Tediashvili was selected among the Soviet Union top ten athletes of the year in 1973 by the Federation of Sports Journalists of the USSR. In 1976, he was awarded the Order of Lenin.

In 1987, he and Georgian Olympic cyclist Omar Pkhakadze played two heroes in the historical Georgian film Khareba da Gogia. The film director Georgiy Shengelaya chose them instead of professional actors for their athleticism, charisma and energy required for these roles; their assistants in the film were also played by sportsmen, world champions in wrestling.

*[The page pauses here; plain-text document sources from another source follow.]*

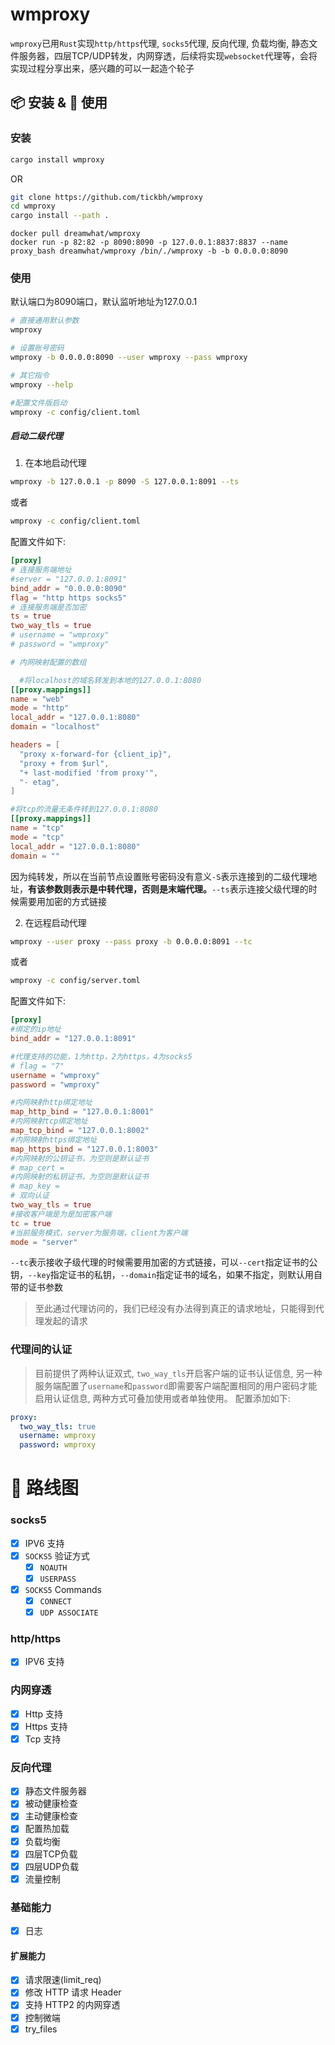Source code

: # wmproxy
`wmproxy`已用`Rust`实现`http/https`代理, `socks5`代理, 反向代理, 负载均衡, 静态文件服务器，四层TCP/UDP转发，内网穿透，后续将实现`websocket`代理等，会将实现过程分享出来，感兴趣的可以一起造个轮子

## 📦 安装 & 🏃 使用

### 安装

```bash
cargo install wmproxy
```

OR

```bash
git clone https://github.com/tickbh/wmproxy
cd wmproxy
cargo install --path .
```

```docker
docker pull dreamwhat/wmproxy
docker run -p 82:82 -p 8090:8090 -p 127.0.0.1:8837:8837 --name proxy_bash dreamwhat/wmproxy /bin/./wmproxy -b -b 0.0.0.0:8090
```

### 使用
默认端口为8090端口，默认监听地址为127.0.0.1
```bash
# 直接通用默认参数
wmproxy

# 设置账号密码
wmproxy -b 0.0.0.0:8090 --user wmproxy --pass wmproxy

# 其它指令
wmproxy --help

#配置文件版启动
wmproxy -c config/client.toml
```

##### 启动二级代理
1. 在本地启动代理
```bash
wmproxy -b 127.0.0.1 -p 8090 -S 127.0.0.1:8091 --ts
```
或者
```bash
wmproxy -c config/client.toml
```
配置文件如下:
```toml
[proxy]
# 连接服务端地址
#server = "127.0.0.1:8091"
bind_addr = "0.0.0.0:8090"
flag = "http https socks5"
# 连接服务端是否加密
ts = true
two_way_tls = true
# username = "wmproxy"
# password = "wmproxy"

# 内网映射配置的数组

  #将localhost的域名转发到本地的127.0.0.1:8080
[[proxy.mappings]]
name = "web"
mode = "http"
local_addr = "127.0.0.1:8080"
domain = "localhost"

headers = [
  "proxy x-forward-for {client_ip}",
  "proxy + from $url",
  "+ last-modified 'from proxy'",
  "- etag",
]

#将tcp的流量无条件转到127.0.0.1:8080
[[proxy.mappings]]
name = "tcp"
mode = "tcp"
local_addr = "127.0.0.1:8080"
domain = ""
```

因为纯转发，所以在当前节点设置账号密码没有意义`-S`表示连接到的二级代理地址，**有该参数则表示是中转代理，否则是末端代理。**```--ts```表示连接父级代理的时候需要用加密的方式链接

2. 在远程启动代理
```bash
wmproxy --user proxy --pass proxy -b 0.0.0.0:8091 --tc
```
或者
```bash
wmproxy -c config/server.toml
```
配置文件如下:
```toml
[proxy]
#绑定的ip地址
bind_addr = "127.0.0.1:8091"

#代理支持的功能，1为http，2为https，4为socks5
# flag = "7"
username = "wmproxy"
password = "wmproxy"

#内网映射http绑定地址
map_http_bind = "127.0.0.1:8001"
#内网映射tcp绑定地址
map_tcp_bind = "127.0.0.1:8002"
#内网映射https绑定地址
map_https_bind = "127.0.0.1:8003"
#内网映射的公钥证书，为空则是默认证书
# map_cert = 
#内网映射的私钥证书，为空则是默认证书
# map_key =
# 双向认证
two_way_tls = true
#接收客户端是为是加密客户端
tc = true
#当前服务模式，server为服务端，client为客户端
mode = "server"
```

```--tc```表示接收子级代理的时候需要用加密的方式链接，可以```--cert```指定证书的公钥，```--key```指定证书的私钥，```--domain```指定证书的域名，如果不指定，则默认用自带的证书参数
> 至此通过代理访问的，我们已经没有办法得到真正的请求地址，只能得到代理发起的请求

### 代理间的认证
> 目前提供了两种认证双式, ```two_way_tls```开启客户端的证书认证信息, 另一种服务端配置了```username```和```password```即需要客户端配置相同的用户密码才能启用认证信息, 两种方式可叠加使用或者单独使用。
> 配置添加如下:

```yaml
proxy:
  two_way_tls: true
  username: wmproxy
  password: wmproxy
```

# 🚥 路线图
### socks5

- [x] IPV6 支持
- [x] `SOCKS5` 验证方式
  - [x] `NOAUTH`
  - [x] `USERPASS`
- [x] `SOCKS5` Commands
  - [x] `CONNECT`
  - [x] `UDP ASSOCIATE`

### http/https

- [x] IPV6 支持

### 内网穿透

- [x] Http 支持
- [x] Https 支持
- [x] Tcp 支持

### 反向代理

- [x] 静态文件服务器
- [x] 被动健康检查
- [x] 主动健康检查
- [x] 配置热加载
- [x] 负载均衡
- [x] 四层TCP负载
- [x] 四层UDP负载
- [x] 流量控制

### 基础能力
- [x] 日志

#### 扩展能力

- [x] 请求限速(limit_req)
- [x] 修改 HTTP 请求 Header
- [x] 支持 HTTP2 的内网穿透
- [x] 控制微端
- [x] try_files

Tediashvili fought in the Abkhazian War, along with his son, who was killed in the conflict. From 1995 to 2003, he was a parliamentary deputy from a district of Kakheti.

In 2021, Tediashvili played the starring role of a former wrestling champion in Levan Koguashvili's feature film Brighton 4th, for which he was awarded Best Actor at the 2021 Tribeca Film Festival, and Outstanding Individual Performance at FilmFestival Cottbus 2021.

Tediashvili died on 17 February 2024, at the age of 75.